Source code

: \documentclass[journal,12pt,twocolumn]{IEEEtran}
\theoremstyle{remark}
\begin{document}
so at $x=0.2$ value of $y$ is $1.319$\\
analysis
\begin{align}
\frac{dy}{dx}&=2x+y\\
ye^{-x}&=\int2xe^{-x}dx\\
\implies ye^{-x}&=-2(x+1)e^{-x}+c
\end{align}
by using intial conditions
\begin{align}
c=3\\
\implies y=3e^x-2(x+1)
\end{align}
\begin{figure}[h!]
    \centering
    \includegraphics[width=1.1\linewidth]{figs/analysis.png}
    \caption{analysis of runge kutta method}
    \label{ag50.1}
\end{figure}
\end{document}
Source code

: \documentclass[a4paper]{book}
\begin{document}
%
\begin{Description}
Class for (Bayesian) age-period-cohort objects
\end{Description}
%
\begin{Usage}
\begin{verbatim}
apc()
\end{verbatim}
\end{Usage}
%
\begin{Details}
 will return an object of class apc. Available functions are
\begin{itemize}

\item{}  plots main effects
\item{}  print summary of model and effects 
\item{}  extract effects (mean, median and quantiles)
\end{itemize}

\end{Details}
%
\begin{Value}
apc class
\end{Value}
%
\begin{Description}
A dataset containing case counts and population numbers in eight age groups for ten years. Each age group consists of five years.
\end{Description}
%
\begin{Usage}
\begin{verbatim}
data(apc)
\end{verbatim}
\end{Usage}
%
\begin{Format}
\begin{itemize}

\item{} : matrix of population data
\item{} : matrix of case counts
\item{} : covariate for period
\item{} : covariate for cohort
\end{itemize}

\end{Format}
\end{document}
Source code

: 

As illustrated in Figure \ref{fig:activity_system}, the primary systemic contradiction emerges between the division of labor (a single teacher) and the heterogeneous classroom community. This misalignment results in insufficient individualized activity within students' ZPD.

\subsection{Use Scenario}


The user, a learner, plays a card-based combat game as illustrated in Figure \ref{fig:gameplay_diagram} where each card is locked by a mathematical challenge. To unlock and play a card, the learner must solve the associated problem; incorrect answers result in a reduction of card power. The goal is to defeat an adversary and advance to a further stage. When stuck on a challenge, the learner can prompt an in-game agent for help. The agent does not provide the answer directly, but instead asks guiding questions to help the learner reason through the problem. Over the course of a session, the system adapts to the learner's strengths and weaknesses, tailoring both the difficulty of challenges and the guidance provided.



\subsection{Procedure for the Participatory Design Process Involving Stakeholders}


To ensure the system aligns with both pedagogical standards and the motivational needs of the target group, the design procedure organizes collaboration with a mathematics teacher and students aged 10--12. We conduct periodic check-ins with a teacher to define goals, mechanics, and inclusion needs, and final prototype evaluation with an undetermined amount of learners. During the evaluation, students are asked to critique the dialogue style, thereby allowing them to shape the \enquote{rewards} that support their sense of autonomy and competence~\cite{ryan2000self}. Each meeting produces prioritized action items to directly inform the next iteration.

::::::::

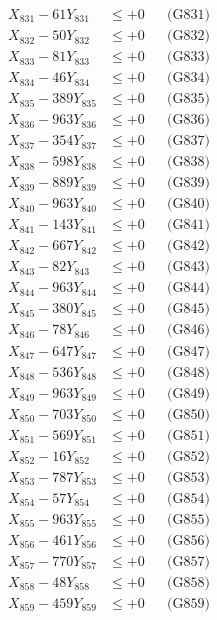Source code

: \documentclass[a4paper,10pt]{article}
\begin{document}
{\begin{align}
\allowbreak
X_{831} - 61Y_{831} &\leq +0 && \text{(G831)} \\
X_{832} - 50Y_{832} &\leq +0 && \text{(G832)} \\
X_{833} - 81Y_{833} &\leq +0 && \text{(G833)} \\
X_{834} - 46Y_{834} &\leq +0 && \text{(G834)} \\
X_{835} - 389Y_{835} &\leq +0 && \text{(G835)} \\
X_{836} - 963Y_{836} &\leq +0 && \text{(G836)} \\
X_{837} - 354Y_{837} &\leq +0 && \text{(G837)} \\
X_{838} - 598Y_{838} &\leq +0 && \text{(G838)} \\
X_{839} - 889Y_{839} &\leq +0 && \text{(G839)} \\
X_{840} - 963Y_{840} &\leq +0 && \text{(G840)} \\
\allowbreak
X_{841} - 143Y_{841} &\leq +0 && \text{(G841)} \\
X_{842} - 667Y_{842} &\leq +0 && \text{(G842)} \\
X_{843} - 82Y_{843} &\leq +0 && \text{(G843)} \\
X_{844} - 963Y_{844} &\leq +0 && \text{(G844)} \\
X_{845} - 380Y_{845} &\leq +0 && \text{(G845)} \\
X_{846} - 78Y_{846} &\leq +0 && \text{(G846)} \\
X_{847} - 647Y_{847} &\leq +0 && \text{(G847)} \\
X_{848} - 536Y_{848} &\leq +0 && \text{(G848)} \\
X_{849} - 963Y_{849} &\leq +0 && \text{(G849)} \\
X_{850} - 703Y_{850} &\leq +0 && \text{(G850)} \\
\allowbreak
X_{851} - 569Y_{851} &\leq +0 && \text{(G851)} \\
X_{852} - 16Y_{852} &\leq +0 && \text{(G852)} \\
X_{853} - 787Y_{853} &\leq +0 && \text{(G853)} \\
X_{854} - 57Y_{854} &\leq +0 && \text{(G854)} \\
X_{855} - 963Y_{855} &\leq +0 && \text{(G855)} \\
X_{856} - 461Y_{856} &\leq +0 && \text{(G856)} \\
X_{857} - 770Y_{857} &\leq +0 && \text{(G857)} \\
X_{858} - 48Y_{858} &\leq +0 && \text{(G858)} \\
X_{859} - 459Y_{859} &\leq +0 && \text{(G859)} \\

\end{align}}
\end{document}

::::::::

Activity:
Whenever a line in the entries above includes the word "group", pull that line out.

Task output:
A dataset containing case counts and population numbers in eight age groups for ten years. Each age group consists of five years.
To ensure the system aligns with both pedagogical standards and the motivational needs of the target group, the design procedure organizes collaboration with a mathematics teacher and students aged 10--12. We conduct periodic check-ins with a teacher to define goals, mechanics, and inclusion needs, and final prototype evaluation with an undetermined amount of learners. During the evaluation, students are asked to critique the dialogue style, thereby allowing them to shape the \enquote{rewards} that support their sense of autonomy and competence~\cite{ryan2000self}. Each meeting produces prioritized action items to directly inform the next iteration.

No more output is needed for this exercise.